Through advanced surveillance, the citizens of Oceania are carefully observed, restricting their ability to overthrow the governing force. The Party’s use of telescreens allows them to monitor their subjects’ behaviour. The presence of telescreens prevents the citizens from having privacy and freedom as any “dangerous thoughts.. could give you away.. and in any case, to wear an improper expression.. was itself a punishable offence” (Orwell 65). The telescreens serve as an effective surveillance network that acts to detect their actions as “there was no way of shutting it off” (Orwell 5). This method establishes their control and their success in easily disciplining their citizens. Orwell’s envisioned totalitarian state drew parallels to Jeremy Bentham’s proposed Panopticon; which is designed to keep a number of people under close inspection (Bentham 40). The method serves as “the perfect use of power because one does not need additional discipline, surveillance exerts control because people limit themselves” (Bentham and Big Brother: The Power of Surveillance in 1984). The technological surveillance instilled in Oceania effectively impedes one from rebelling as they are reminded that everything they say or do is being watched. There was “no way of knowing whether you were being watched” and therefore, citizens can be easily captured for their treacherous acts (Orwell 4). With their masterful surveillance, the Party makes it simply impossible for one to rebel without failing.

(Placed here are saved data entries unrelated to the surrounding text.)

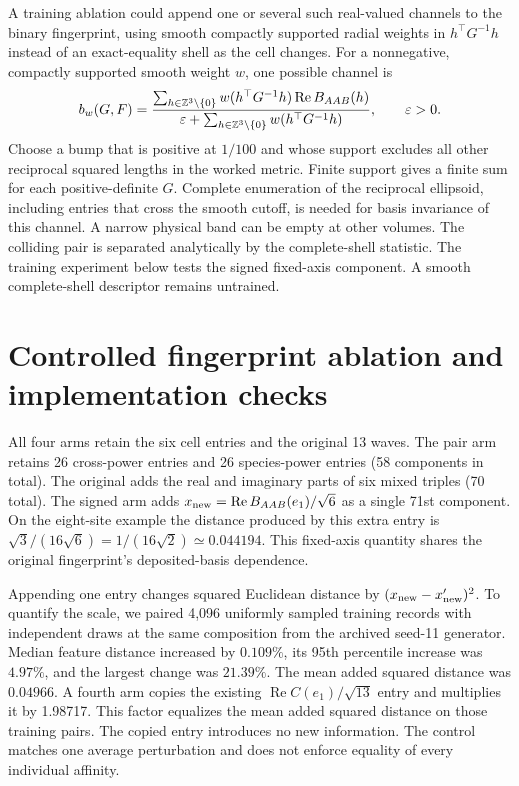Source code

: A training ablation could append one or several such real-valued channels to the binary fingerprint, using smooth compactly supported radial weights in $h^\top G^{-1}h$ instead of an exact-equality shell as the cell changes. For a nonnegative, compactly supported smooth weight $w$, one possible channel is
\[
 b_w(G,F)=
 \frac{\sum_{h\in\mathbb Z^3\setminus\{0\}} w(h^\top G^{-1}h)\operatorname{Re}B_{AAB}(h)}
      {\varepsilon+\sum_{h\in\mathbb Z^3\setminus\{0\}} w(h^\top G^{-1}h)},\qquad \varepsilon>0 .
\]
Choose a bump that is positive at $1/100$ and whose support excludes all other reciprocal squared lengths in the worked metric. Finite support gives a finite sum for each positive-definite $G$. Complete enumeration of the reciprocal ellipsoid, including entries that cross the smooth cutoff, is needed for basis invariance of this channel. A narrow physical band can be empty at other volumes. The colliding pair is separated analytically by the complete-shell statistic. The training experiment below tests the signed fixed-axis component. A smooth complete-shell descriptor remains untrained.

\newpage
\section{Controlled fingerprint ablation and implementation checks}\label{s:ablation}
All four arms retain the six cell entries and the original 13 waves. The pair arm retains 26 cross-power entries and 26 species-power entries (58 components in total). The original adds the real and imaginary parts of six mixed triples (70 total). The signed arm adds $x_{\rm new}=\operatorname{Re}B_{AAB}(e_1)/\sqrt6$ as a single 71st component. On the eight-site example the distance produced by this extra entry is $\sqrt3/(16\sqrt6)=1/(16\sqrt2)\simeq0.044194$. This fixed-axis quantity shares the original fingerprint's deposited-basis dependence.

Appending one entry changes squared Euclidean distance by $(x_{\rm new}-x'_{\rm new})^2$. To quantify the scale, we paired 4,096 uniformly sampled training records with independent draws at the same composition from the archived seed-11 generator. Median feature distance increased by $0.109\%$, its 95th percentile increase was $4.97\%$, and the largest change was $21.39\%$. The mean added squared distance was $0.04966$. A fourth arm copies the existing $\operatorname{Re} C(e_1)/\sqrt{13}$ entry and multiplies it by 1.98717. This factor equalizes the mean added squared distance on those training pairs. The copied entry introduces no new information. The control matches one average perturbation and does not enforce equality of every individual affinity.

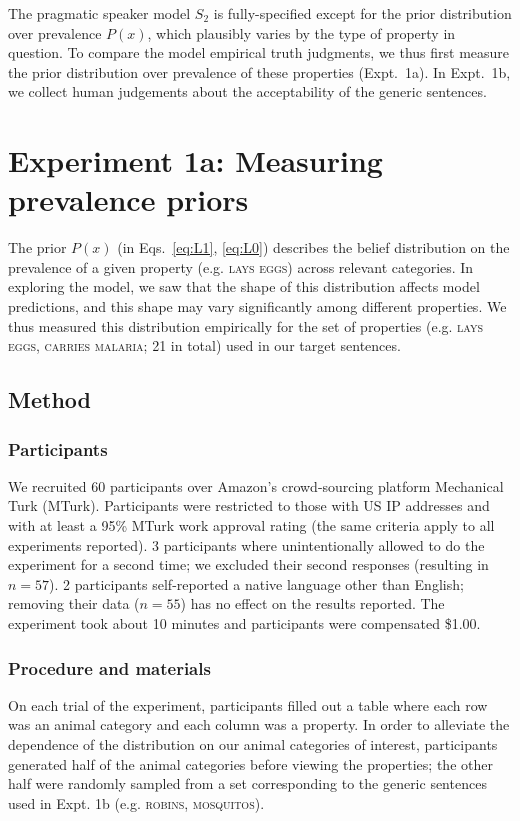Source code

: \documentclass[12pt,letterpaper]{article}
\begin{document}
The pragmatic speaker model $S_2$ is fully-specified except for the prior distribution over prevalence $P(x)$, which plausibly varies by the type of property in question.
To compare the model empirical truth judgments, we thus first measure the prior distribution over prevalence of these properties (Expt.~1a).
In Expt.~1b, we collect human judgements about the acceptability of the generic sentences. 

\section*{Experiment 1a: Measuring prevalence priors}

The prior $P(x)$ (in Eqs.~\ref{eq:L1}, \ref{eq:L0}) describes the belief distribution on the prevalence of a given property (e.g. \textsc{lays eggs}) across relevant categories. 
In exploring the model, we saw that the shape of this distribution affects model predictions, and this shape may vary significantly among different properties.
We thus measured this distribution empirically for the set of properties (e.g. \textsc{lays eggs, carries malaria}; 21 in total) used in our target sentences. 
 
\subsection*{Method}

\subsubsection*{Participants}
We recruited 60 participants over Amazon's crowd-sourcing platform Mechanical Turk (MTurk).  
Participants were restricted to those with US IP addresses and with at least a 95\% MTurk work approval rating (the same criteria apply to all experiments reported). 
3 participants where unintentionally allowed to do the experiment for a second time; we excluded their second responses (resulting in $n=57$).
2 participants self-reported a native language other than English; removing their data ($n=55$) has no effect on the results reported. 
The experiment took about 10 minutes and participants were compensated \$1.00.

\subsubsection*{Procedure and materials}
On each trial of the experiment, participants filled out a table where each row was an animal category and each column was a property. 
In order to alleviate the dependence of the distribution on our animal categories of interest, participants generated half of the animal categories before viewing the properties; the other half were randomly sampled from a set corresponding to the generic sentences used in Expt. 1b (e.g. \textsc{robins, mosquitos}).
\end{document}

Surveillance is seen effectively in Oceania by employing children spies to observe their parent’s disloyal actions. This ensures that anyone who tries to rebel will fail as a result of the Party indoctrinating children in their society. At a young age, children are brainwashed and taught to prioritize the Party over their family members. The Party has changed the dynamics among families by “organizing Spies that would systematically turn into ungovernable little savages” (Orwell 24). The Party persistently intensifies their power by “producing children that have no tendency whatever to rebel against the discipline of the Party” (Orwell 24). The Party instills fear by creating a society “for people over thirty to be frightened of their own children.” (Orwell 139). The Party has programmed children to observe their parents and confess to the Party if they were acting treacherously.